Vacutainer (EDTA/PLAIN) is a sterile, evacuated blood collection tube (lavender/purple top) containing EDTA anticoagulant (K2EDTA or K3EDTA, 1.5-2.0 mg/mL blood) for hematology, blood banking, flow cytometry, and molecular diagnostics. Available in draw volumes 2-10 mL, glass or PET plastic, with color-coded stopper and sterile interior. EDTA chelates calcium, preventing coagulation while preserving cellular morphology. Primary clinical applications include complete blood count (CBC) and differential, blood typing and antibody screening (ABO/Rh, Coombs), hemoglobin A1c (HbA1c) testing, flow cytometry and immunophenotyping (CD4 counts), molecular diagnostics and PCR testing, sickle cell screening and hemoglobin electrophoresis, and parasitology (malaria smears). Critical safety precautions include filling to completion (correct blood-to-additive ratio), gentle inversion 8-10 times immediately after collection, never using for chemistry or coagulation testing, and proper disposal as biohazardous waste. Essential collection tube for hematology and immunohematology.

VDRL Test For Syphilis

The VDRL Test For Syphilis (Venereal Disease Research Laboratory) is a Class II medical device (FDA-cleared) non-treponemal flocculation test for qualitative and quantitative detection of reaginic antibodies in serum or cerebrospinal fluid, used for syphilis screening, diagnosis, and treatment monitoring.

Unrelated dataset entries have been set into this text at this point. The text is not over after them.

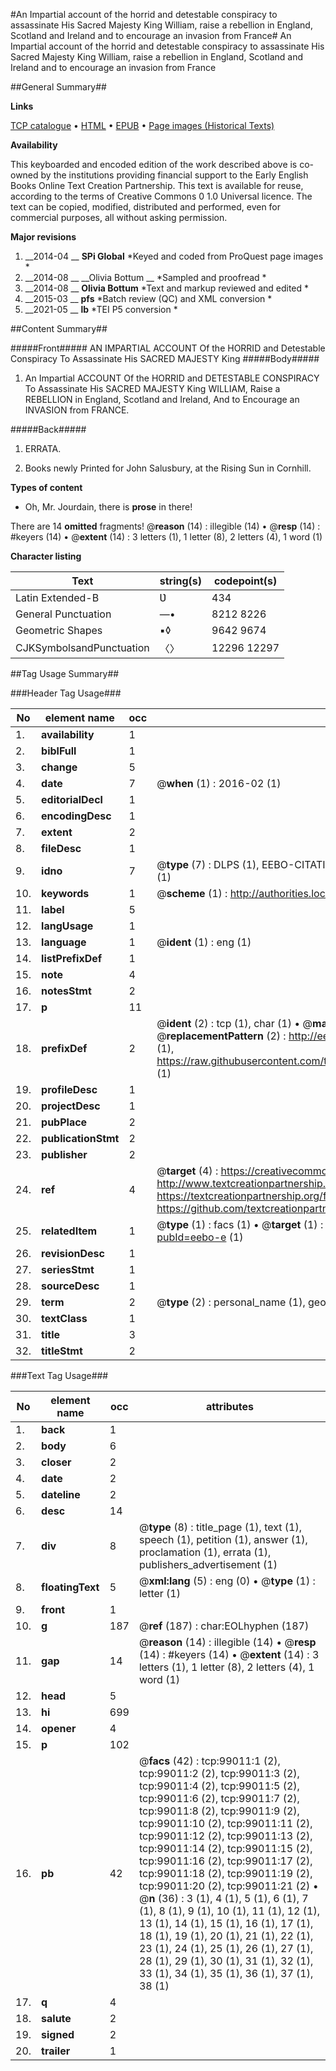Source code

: #An Impartial account of the horrid and detestable conspiracy to assassinate His Sacred Majesty King William, raise a rebellion in England, Scotland and Ireland and to encourage an invasion from France#
An Impartial account of the horrid and detestable conspiracy to assassinate His Sacred Majesty King William, raise a rebellion in England, Scotland and Ireland and to encourage an invasion from France

##General Summary##

**Links**

[TCP catalogue](http://www.ota.ox.ac.uk/tcp/)  • 
[HTML](http://tei.it.ox.ac.uk/tcp/Texts-HTML/free/A46/A46097.html)  • 
[EPUB](http://tei.it.ox.ac.uk/tcp/Texts-EPUB/free/A46/A46097.epub) • 
[Page images (Historical Texts)](https://historicaltexts.jisc.ac.uk/eebo-13312797e)

**Availability**

This keyboarded and encoded edition of the work described above is co-owned by the
    institutions providing financial support to the Early English Books Online Text Creation
    Partnership. This text is available for reuse, according to the terms of  Creative Commons 0 1.0 Universal
    licence. The text can be copied, modified, distributed and performed, even for commercial
    purposes, all without asking permission.

**Major revisions**

1. __2014-04 __ __SPi Global__ *Keyed and coded from ProQuest page images *
1. __2014-08 __ __Olivia Bottum __ *Sampled and proofread *
1. __2014-08 __ __Olivia Bottum__ *Text and markup reviewed and edited *
1. __2015-03 __ __pfs__ *Batch review (QC) and XML conversion *
1. __2021-05 __ __lb__ *TEI P5 conversion *

##Content Summary##

#####Front#####
AN IMPARTIAL ACCOUNT Of the HORRID and Detestable Conspiracy To Assassinate His SACRED MAJESTY King 
#####Body#####

1. An Impartial ACCOUNT Of the HORRID and DETESTABLE CONSPIRACY To Assassinate His SACRED MAJESTY King WILLIAM, Raise a REBELLION in England, Scotland and Ireland, And to Encourage an INVASION from FRANCE.

#####Back#####

1. ERRATA.

1. Books newly Printed for John Salusbury, at the Rising Sun in Cornhill.

**Types of content**

  * Oh, Mr. Jourdain, there is **prose** in there!

There are 14 **omitted** fragments! 
 @__reason__ (14) : illegible (14)  •  @__resp__ (14) : #keyers (14)  •  @__extent__ (14) : 3 letters (1), 1 letter (8), 2 letters (4), 1 word (1)

**Character listing**


|Text|string(s)|codepoint(s)|
|---|---|---|
|Latin Extended-B|Ʋ|434|
|General Punctuation|—•|8212 8226|
|Geometric Shapes|▪◊|9642 9674|
|CJKSymbolsandPunctuation|〈〉|12296 12297|

##Tag Usage Summary##

###Header Tag Usage###

|No|element name|occ|attributes|
|---|---|---|---|
|1.|__availability__|1||
|2.|__biblFull__|1||
|3.|__change__|5||
|4.|__date__|7| @__when__ (1) : 2016-02 (1)|
|5.|__editorialDecl__|1||
|6.|__encodingDesc__|1||
|7.|__extent__|2||
|8.|__fileDesc__|1||
|9.|__idno__|7| @__type__ (7) : DLPS (1), EEBO-CITATION (1), VID (1), EEBO-PROQUEST (1), STC (2), OCLC (1)|
|10.|__keywords__|1| @__scheme__ (1) : http://authorities.loc.gov/ (1)|
|11.|__label__|5||
|12.|__langUsage__|1||
|13.|__language__|1| @__ident__ (1) : eng (1)|
|14.|__listPrefixDef__|1||
|15.|__note__|4||
|16.|__notesStmt__|2||
|17.|__p__|11||
|18.|__prefixDef__|2| @__ident__ (2) : tcp (1), char (1)  •  @__matchPattern__ (2) : ([0-9\-]+):([0-9IVX]+) (1), (.+) (1)  •  @__replacementPattern__ (2) : http://eebo.chadwyck.com/downloadtiff?vid=$1&page=$2 (1), https://raw.githubusercontent.com/textcreationpartnership/Texts/master/tcpchars.xml#$1 (1)|
|19.|__profileDesc__|1||
|20.|__projectDesc__|1||
|21.|__pubPlace__|2||
|22.|__publicationStmt__|2||
|23.|__publisher__|2||
|24.|__ref__|4| @__target__ (4) : https://creativecommons.org/publicdomain/zero/1.0/ (1), http://www.textcreationpartnership.org/docs/. (1), https://textcreationpartnership.org/faq/#faq05 (1), https://github.com/textcreationpartnership (1)|
|25.|__relatedItem__|1| @__type__ (1) : facs (1)  •  @__target__ (1) : https://data.historicaltexts.jisc.ac.uk/view?pubId=eebo-e (1)|
|26.|__revisionDesc__|1||
|27.|__seriesStmt__|1||
|28.|__sourceDesc__|1||
|29.|__term__|2| @__type__ (2) : personal_name (1), geographic_name (1)|
|30.|__textClass__|1||
|31.|__title__|3||
|32.|__titleStmt__|2||


###Text Tag Usage###

|No|element name|occ|attributes|
|---|---|---|---|
|1.|__back__|1||
|2.|__body__|6||
|3.|__closer__|2||
|4.|__date__|2||
|5.|__dateline__|2||
|6.|__desc__|14||
|7.|__div__|8| @__type__ (8) : title_page (1), text (1), speech (1), petition (1), answer (1), proclamation (1), errata (1), publishers_advertisement (1)|
|8.|__floatingText__|5| @__xml:lang__ (5) : eng (0)  •  @__type__ (1) : letter (1)|
|9.|__front__|1||
|10.|__g__|187| @__ref__ (187) : char:EOLhyphen (187)|
|11.|__gap__|14| @__reason__ (14) : illegible (14)  •  @__resp__ (14) : #keyers (14)  •  @__extent__ (14) : 3 letters (1), 1 letter (8), 2 letters (4), 1 word (1)|
|12.|__head__|5||
|13.|__hi__|699||
|14.|__opener__|4||
|15.|__p__|102||
|16.|__pb__|42| @__facs__ (42) : tcp:99011:1 (2), tcp:99011:2 (2), tcp:99011:3 (2), tcp:99011:4 (2), tcp:99011:5 (2), tcp:99011:6 (2), tcp:99011:7 (2), tcp:99011:8 (2), tcp:99011:9 (2), tcp:99011:10 (2), tcp:99011:11 (2), tcp:99011:12 (2), tcp:99011:13 (2), tcp:99011:14 (2), tcp:99011:15 (2), tcp:99011:16 (2), tcp:99011:17 (2), tcp:99011:18 (2), tcp:99011:19 (2), tcp:99011:20 (2), tcp:99011:21 (2)  •  @__n__ (36) : 3 (1), 4 (1), 5 (1), 6 (1), 7 (1), 8 (1), 9 (1), 10 (1), 11 (1), 12 (1), 13 (1), 14 (1), 15 (1), 16 (1), 17 (1), 18 (1), 19 (1), 20 (1), 21 (1), 22 (1), 23 (1), 24 (1), 25 (1), 26 (1), 27 (1), 28 (1), 29 (1), 30 (1), 31 (1), 32 (1), 33 (1), 34 (1), 35 (1), 36 (1), 37 (1), 38 (1)|
|17.|__q__|4||
|18.|__salute__|2||
|19.|__signed__|2||
|20.|__trailer__|1||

The test uses an antigen mixture (cardiolipin, cholesterol, lecithin) that reacts with antibodies, forming visible clumping (flocculation) in positive samples. Results are reported as reactive/non-reactive with quantitative titers (e.g., 1:2 to 1:256). Primary clinical applications include initial screening for syphilis infection, confirmation of active syphilis (with treponemal tests), monitoring treatment response (fourfold titer decrease indicates cure), diagnosis of neurosyphilis (CSF testing), prenatal screening for congenital syphilis prevention, screening in high-risk populations (MSM, HIV-positive, multiple partners), and blood donor screening. Critical safety precautions include confirmation of all reactive results with treponemal tests (TPPA, FTA-ABS), awareness of false positives (pregnancy, autoimmune disease, viral infections), proper specimen handling (universal precautions), refrigerated storage of reagents (2-8°C), and mandatory reporting of reactive results to public health authorities. Essential test for syphilis control and congenital syphilis prevention worldwide.